(Beginning of Task material)

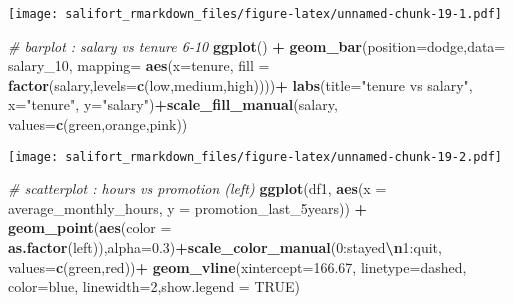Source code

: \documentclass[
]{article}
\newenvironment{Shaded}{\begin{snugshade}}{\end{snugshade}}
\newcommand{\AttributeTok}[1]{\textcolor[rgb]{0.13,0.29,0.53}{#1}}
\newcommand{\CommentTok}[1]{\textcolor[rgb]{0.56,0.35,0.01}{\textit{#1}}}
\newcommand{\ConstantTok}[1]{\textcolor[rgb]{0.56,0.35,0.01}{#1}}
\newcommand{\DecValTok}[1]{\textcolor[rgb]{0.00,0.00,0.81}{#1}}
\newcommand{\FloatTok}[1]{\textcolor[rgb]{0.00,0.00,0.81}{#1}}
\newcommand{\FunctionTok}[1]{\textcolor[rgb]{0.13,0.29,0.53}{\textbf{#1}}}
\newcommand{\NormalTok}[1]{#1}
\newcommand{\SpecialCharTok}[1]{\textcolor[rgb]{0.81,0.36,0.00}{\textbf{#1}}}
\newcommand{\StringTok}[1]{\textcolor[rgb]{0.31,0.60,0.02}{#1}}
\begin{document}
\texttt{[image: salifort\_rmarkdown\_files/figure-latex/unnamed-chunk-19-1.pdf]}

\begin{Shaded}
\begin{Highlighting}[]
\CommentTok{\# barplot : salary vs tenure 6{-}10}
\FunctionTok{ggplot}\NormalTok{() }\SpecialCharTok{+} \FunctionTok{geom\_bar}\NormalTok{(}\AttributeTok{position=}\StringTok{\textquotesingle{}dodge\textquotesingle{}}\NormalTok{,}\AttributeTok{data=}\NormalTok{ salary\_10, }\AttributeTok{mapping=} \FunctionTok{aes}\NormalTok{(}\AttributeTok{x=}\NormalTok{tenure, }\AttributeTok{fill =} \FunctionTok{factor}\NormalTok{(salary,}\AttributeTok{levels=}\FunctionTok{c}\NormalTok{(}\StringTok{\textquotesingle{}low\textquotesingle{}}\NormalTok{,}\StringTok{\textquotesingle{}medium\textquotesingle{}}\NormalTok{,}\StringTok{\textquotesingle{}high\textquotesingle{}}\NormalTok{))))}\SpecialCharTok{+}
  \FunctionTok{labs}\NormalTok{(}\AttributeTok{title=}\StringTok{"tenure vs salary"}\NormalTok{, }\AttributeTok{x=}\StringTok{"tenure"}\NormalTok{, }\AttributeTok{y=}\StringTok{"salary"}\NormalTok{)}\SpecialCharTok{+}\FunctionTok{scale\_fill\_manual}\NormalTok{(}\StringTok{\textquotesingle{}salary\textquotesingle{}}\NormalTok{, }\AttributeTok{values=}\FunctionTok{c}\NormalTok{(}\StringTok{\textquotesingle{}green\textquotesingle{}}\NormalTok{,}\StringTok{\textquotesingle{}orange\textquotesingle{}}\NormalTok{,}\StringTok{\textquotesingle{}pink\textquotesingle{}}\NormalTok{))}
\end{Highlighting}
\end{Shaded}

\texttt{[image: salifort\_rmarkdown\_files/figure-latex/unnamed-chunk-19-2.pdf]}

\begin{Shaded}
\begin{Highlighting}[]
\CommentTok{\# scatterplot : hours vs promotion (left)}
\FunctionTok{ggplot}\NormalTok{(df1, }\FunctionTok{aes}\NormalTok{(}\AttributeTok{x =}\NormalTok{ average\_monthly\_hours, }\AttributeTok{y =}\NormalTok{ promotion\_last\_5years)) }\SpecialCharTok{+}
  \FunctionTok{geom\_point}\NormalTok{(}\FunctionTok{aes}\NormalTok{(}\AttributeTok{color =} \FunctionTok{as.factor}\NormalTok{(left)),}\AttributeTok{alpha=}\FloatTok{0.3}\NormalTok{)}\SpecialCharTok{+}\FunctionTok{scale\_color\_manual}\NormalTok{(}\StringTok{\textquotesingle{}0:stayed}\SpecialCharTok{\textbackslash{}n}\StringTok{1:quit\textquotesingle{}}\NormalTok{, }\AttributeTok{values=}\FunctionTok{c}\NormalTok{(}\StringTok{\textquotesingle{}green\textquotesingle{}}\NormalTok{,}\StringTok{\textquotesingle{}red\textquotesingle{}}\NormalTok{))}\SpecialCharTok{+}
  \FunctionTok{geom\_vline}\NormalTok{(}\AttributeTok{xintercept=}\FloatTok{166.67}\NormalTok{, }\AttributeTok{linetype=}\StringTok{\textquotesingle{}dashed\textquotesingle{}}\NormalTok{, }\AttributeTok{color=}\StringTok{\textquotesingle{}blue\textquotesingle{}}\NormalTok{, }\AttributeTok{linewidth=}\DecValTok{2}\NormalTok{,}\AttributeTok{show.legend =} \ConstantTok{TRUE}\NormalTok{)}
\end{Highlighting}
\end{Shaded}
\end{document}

(End of Task material)
(Beginning of Task material)

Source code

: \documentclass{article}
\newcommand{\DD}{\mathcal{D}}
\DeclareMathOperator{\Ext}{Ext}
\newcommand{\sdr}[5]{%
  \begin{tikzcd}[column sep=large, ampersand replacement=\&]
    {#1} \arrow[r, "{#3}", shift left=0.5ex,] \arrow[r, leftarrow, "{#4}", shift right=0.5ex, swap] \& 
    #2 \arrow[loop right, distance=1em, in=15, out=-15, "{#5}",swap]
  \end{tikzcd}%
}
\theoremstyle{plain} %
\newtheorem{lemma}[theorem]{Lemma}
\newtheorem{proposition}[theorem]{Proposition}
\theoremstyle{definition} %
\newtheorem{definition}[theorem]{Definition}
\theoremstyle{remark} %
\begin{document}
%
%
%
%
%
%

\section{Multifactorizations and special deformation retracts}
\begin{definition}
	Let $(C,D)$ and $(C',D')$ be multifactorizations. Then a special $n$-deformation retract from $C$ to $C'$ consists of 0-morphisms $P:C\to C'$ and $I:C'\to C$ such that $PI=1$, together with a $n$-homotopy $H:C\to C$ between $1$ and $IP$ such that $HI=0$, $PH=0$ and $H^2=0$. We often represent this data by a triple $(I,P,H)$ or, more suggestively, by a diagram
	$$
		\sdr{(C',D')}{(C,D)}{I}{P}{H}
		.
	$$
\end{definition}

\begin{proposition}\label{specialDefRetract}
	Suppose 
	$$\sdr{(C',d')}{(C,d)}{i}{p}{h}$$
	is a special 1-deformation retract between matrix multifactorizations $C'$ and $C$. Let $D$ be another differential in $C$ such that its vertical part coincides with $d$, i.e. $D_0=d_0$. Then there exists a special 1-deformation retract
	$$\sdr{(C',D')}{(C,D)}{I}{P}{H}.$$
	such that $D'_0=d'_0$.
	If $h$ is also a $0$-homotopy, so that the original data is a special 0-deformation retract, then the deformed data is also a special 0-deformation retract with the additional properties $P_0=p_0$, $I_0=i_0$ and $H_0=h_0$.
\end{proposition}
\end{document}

(End of Task material)

Your assignment: Check each line above for "scale" and state how many match, answering with only the number.

Task answer: 2